Risk-Adjusted Performance

7 of 100

 
Weak
 
Strong
OK
Compared to the overall equity markets, risk-adjusted returns on investments in Citigroup are ranked lower than 7 (%) of all global equities and portfolios over the last 90 days. In spite of rather unsteady fundamental indicators, Citigroup may actually be approaching a critical reversion point that can send shares even higher in January 2025.
BCAP Mid Small 

Risk-Adjusted Performance

0 of 100

 
Weak
 
Strong
Very Weak
Over the last 90 days BCAP Mid Small has generated negative risk-adjusted returns adding no value to investors with long positions. Despite conflicting performance in the last few months, the Etf's fundamental drivers remain somewhat strong which may send shares a bit higher in January 2025. The current disturbance may also be a sign of long term up-swing for the ETF investors.

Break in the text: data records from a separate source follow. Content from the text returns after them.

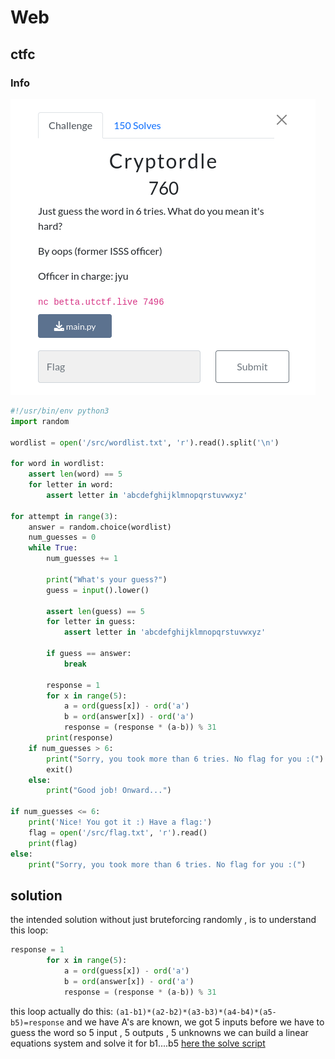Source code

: # Web

## ctfc


### Info

![](screenshots/1.png)

```python
#!/usr/bin/env python3
import random

wordlist = open('/src/wordlist.txt', 'r').read().split('\n')

for word in wordlist:
    assert len(word) == 5
    for letter in word:
        assert letter in 'abcdefghijklmnopqrstuvwxyz'

for attempt in range(3):
    answer = random.choice(wordlist)
    num_guesses = 0
    while True:
        num_guesses += 1

        print("What's your guess?")
        guess = input().lower()

        assert len(guess) == 5
        for letter in guess:
            assert letter in 'abcdefghijklmnopqrstuvwxyz'

        if guess == answer:
            break

        response = 1
        for x in range(5):
            a = ord(guess[x]) - ord('a')
            b = ord(answer[x]) - ord('a')
            response = (response * (a-b)) % 31
        print(response)
    if num_guesses > 6:
        print("Sorry, you took more than 6 tries. No flag for you :(")
        exit()
    else:
        print("Good job! Onward...")

if num_guesses <= 6:
    print('Nice! You got it :) Have a flag:')
    flag = open('/src/flag.txt', 'r').read()
    print(flag)
else:
    print("Sorry, you took more than 6 tries. No flag for you :(")
```
## solution
the intended solution without just bruteforcing randomly , is to understand this loop:

```python    
response = 1
        for x in range(5):
            a = ord(guess[x]) - ord('a')
            b = ord(answer[x]) - ord('a')
            response = (response * (a-b)) % 31
```
this loop actually do this:
`(a1-b1)*(a2-b2)*(a3-b3)*(a4-b4)*(a5-b5)=response`
and we have A's are known, we got 5 inputs before we have to guess the word 
so 5 input , 5 outputs , 5 unknowns we can build a linear equations system and solve it for b1....b5
[here the solve script](./CRACKword.py)


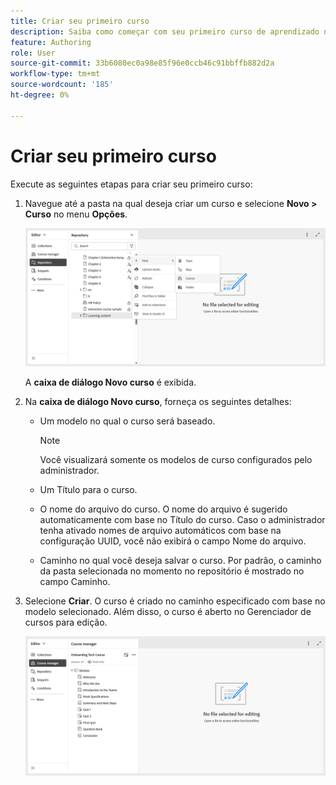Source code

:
 ```yaml
---
title: Criar seu primeiro curso
description: Saiba como começar com seu primeiro curso de aprendizado no Adobe Experience Manager Guides.
feature: Authoring
role: User
source-git-commit: 33b6080ec0a98e85f96e0ccb46c91bbffb882d2a
workflow-type: tm+mt
source-wordcount: '185'
ht-degree: 0%

---
```


# Criar seu primeiro curso

Execute as seguintes etapas para criar seu primeiro curso:

1. Navegue até a pasta na qual deseja criar um curso e selecione **Novo > Curso** no menu **Opções**.

   ![](assets/create-new-course.png)

   A **caixa de diálogo Novo curso** é exibida.
2. Na **caixa de diálogo Novo curso**, forneça os seguintes detalhes:
   - Um modelo no qual o curso será baseado.

     >[!NOTE]
     >
     > Você visualizará somente os modelos de curso configurados pelo administrador.

   - Um Título para o curso.
   - O nome do arquivo do curso. O nome do arquivo é sugerido automaticamente com base no Título do curso. Caso o administrador tenha ativado nomes de arquivo automáticos com base na configuração UUID, você não exibirá o campo Nome do arquivo.
   - Caminho no qual você deseja salvar o curso. Por padrão, o caminho da pasta selecionada no momento no repositório é mostrado no campo Caminho.
3. Selecione **Criar**.
O curso é criado no caminho especificado com base no modelo selecionado. Além disso, o curso é aberto no Gerenciador de cursos para edição.

   ![](assets/course-manager-read-only-mode.png)



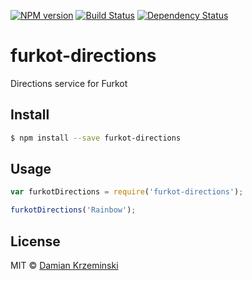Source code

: [![NPM version][npm-image]][npm-url]
[![Build Status][build-image]][build-url]
[![Dependency Status][deps-image]][deps-url]

# furkot-directions

Directions service for Furkot

## Install

```sh
$ npm install --save furkot-directions
```

## Usage

```js
var furkotDirections = require('furkot-directions');

furkotDirections('Rainbow');
```

## License

MIT © [Damian Krzeminski](https://pirxpilot.me)

[npm-image]: https://img.shields.io/npm/v/@furkot/directions
[npm-url]: https://npmjs.org/package/@furkot/directions

[build-url]: https://github.com/furkot/directions/actions/workflows/check.yaml
[build-image]: https://img.shields.io/github/workflow/status/furkot/directions/check

[deps-image]: https://img.shields.io/librariesio/release/npm/@furkot/directions
[deps-url]: https://libraries.io/npm/@furkot%2Fdirections
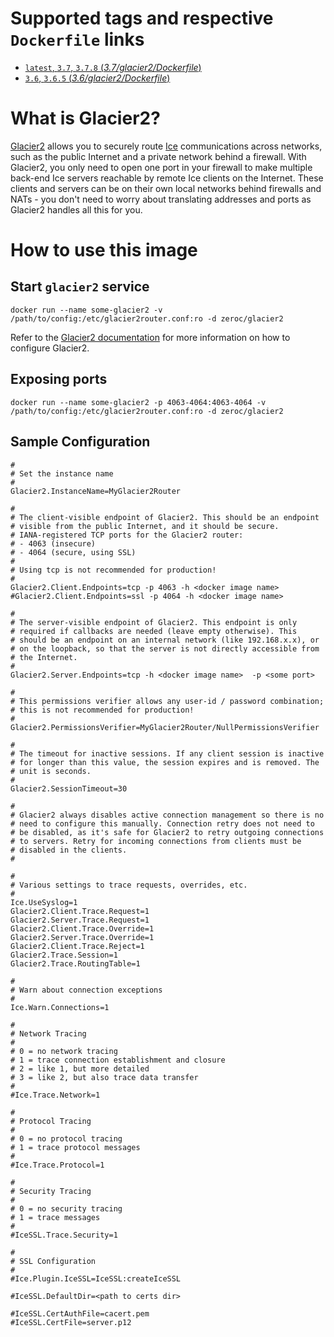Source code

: # Supported tags and respective `Dockerfile` links

-   [`latest`, `3.7`, `3.7.8` (*3.7/glacier2/Dockerfile*)](https://github.com/zeroc-ice/ice-dockerfiles/blob/master/3.7/glacier2/Dockerfile)
-   [`3.6`, `3.6.5` (*3.6/glacier2/Dockerfile*)](https://github.com/zeroc-ice/ice-dockerfiles/blob/master/3.6/glacier2/Dockerfile)

# What is Glacier2?

[Glacier2](https://zeroc.com/products/ice/services/glacier2) allows you to securely route [Ice](https://zeroc.com) communications across networks, such as the public Internet and a private network behind a firewall. With Glacier2, you only need to open one port in your firewall to make multiple back-end Ice servers reachable by remote Ice clients on the Internet. These clients and servers can be on their own local networks behind firewalls and NATs - you don't need to worry about translating addresses and ports as Glacier2 handles all this for you.

# How to use this image

## Start `glacier2` service

```
docker run --name some-glacier2 -v /path/to/config:/etc/glacier2router.conf:ro -d zeroc/glacier2
```

Refer to the  [Glacier2 documentation](https://doc.zeroc.com/display/Ice/Glacier2) for more information on how to configure Glacier2.

## Exposing ports

```
docker run --name some-glacier2 -p 4063-4064:4063-4064 -v /path/to/config:/etc/glacier2router.conf:ro -d zeroc/glacier2
```

## Sample Configuration

```
#
# Set the instance name
#
Glacier2.InstanceName=MyGlacier2Router

#
# The client-visible endpoint of Glacier2. This should be an endpoint
# visible from the public Internet, and it should be secure.
# IANA-registered TCP ports for the Glacier2 router:
# - 4063 (insecure)
# - 4064 (secure, using SSL)
#
# Using tcp is not recommended for production!
#
Glacier2.Client.Endpoints=tcp -p 4063 -h <docker image name>
#Glacier2.Client.Endpoints=ssl -p 4064 -h <docker image name>

#
# The server-visible endpoint of Glacier2. This endpoint is only
# required if callbacks are needed (leave empty otherwise). This
# should be an endpoint on an internal network (like 192.168.x.x), or
# on the loopback, so that the server is not directly accessible from
# the Internet.
#
Glacier2.Server.Endpoints=tcp -h <docker image name>  -p <some port>

#
# This permissions verifier allows any user-id / password combination;
# this is not recommended for production!
#
Glacier2.PermissionsVerifier=MyGlacier2Router/NullPermissionsVerifier

#
# The timeout for inactive sessions. If any client session is inactive
# for longer than this value, the session expires and is removed. The
# unit is seconds.
#
Glacier2.SessionTimeout=30

#
# Glacier2 always disables active connection management so there is no
# need to configure this manually. Connection retry does not need to
# be disabled, as it's safe for Glacier2 to retry outgoing connections
# to servers. Retry for incoming connections from clients must be
# disabled in the clients.
#

#
# Various settings to trace requests, overrides, etc.
#
Ice.UseSyslog=1
Glacier2.Client.Trace.Request=1
Glacier2.Server.Trace.Request=1
Glacier2.Client.Trace.Override=1
Glacier2.Server.Trace.Override=1
Glacier2.Client.Trace.Reject=1
Glacier2.Trace.Session=1
Glacier2.Trace.RoutingTable=1

#
# Warn about connection exceptions
#
Ice.Warn.Connections=1

#
# Network Tracing
#
# 0 = no network tracing
# 1 = trace connection establishment and closure
# 2 = like 1, but more detailed
# 3 = like 2, but also trace data transfer
#
#Ice.Trace.Network=1

#
# Protocol Tracing
#
# 0 = no protocol tracing
# 1 = trace protocol messages
#
#Ice.Trace.Protocol=1

#
# Security Tracing
#
# 0 = no security tracing
# 1 = trace messages
#
#IceSSL.Trace.Security=1

#
# SSL Configuration
#
#Ice.Plugin.IceSSL=IceSSL:createIceSSL

#IceSSL.DefaultDir=<path to certs dir>

#IceSSL.CertAuthFile=cacert.pem
#IceSSL.CertFile=server.p12
```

Citigroup and BCAP Mid Volatility Contrast

   Predicted Return Density   
       Returns  

Pair Trading with Citigroup and BCAP Mid

The main advantage of trading using opposite Citigroup and BCAP Mid positions is that it hedges away some unsystematic risk. Because of two separate transactions, even if Citigroup position performs unexpectedly, BCAP Mid can make up some of the losses. Pair trading also minimizes risk from directional movements in the market. For example, if an entire industry or sector drops because of unexpected headlines, the short position in BCAP Mid will offset losses from the drop in BCAP Mid's long position.
The idea behind Citigroup and BCAP Mid Small pairs trading is to make the combined position market-neutral, meaning the overall market's direction will not affect its win or loss (or potential downside or upside). This can be achieved by designing a pairs trade with two highly correlated stocks or equities that operate in a similar space or sector, making it possible to obtain profits through simple and relatively low-risk investment.
Check out your portfolio center.
Note that this page's information should be used as a complementary analysis to find the right mix of equity instruments to add to your existing portfolios or create a brand new portfolio. You can also try the Alpha Finder module to use alpha and beta coefficients to find investment opportunities after accounting for the risk.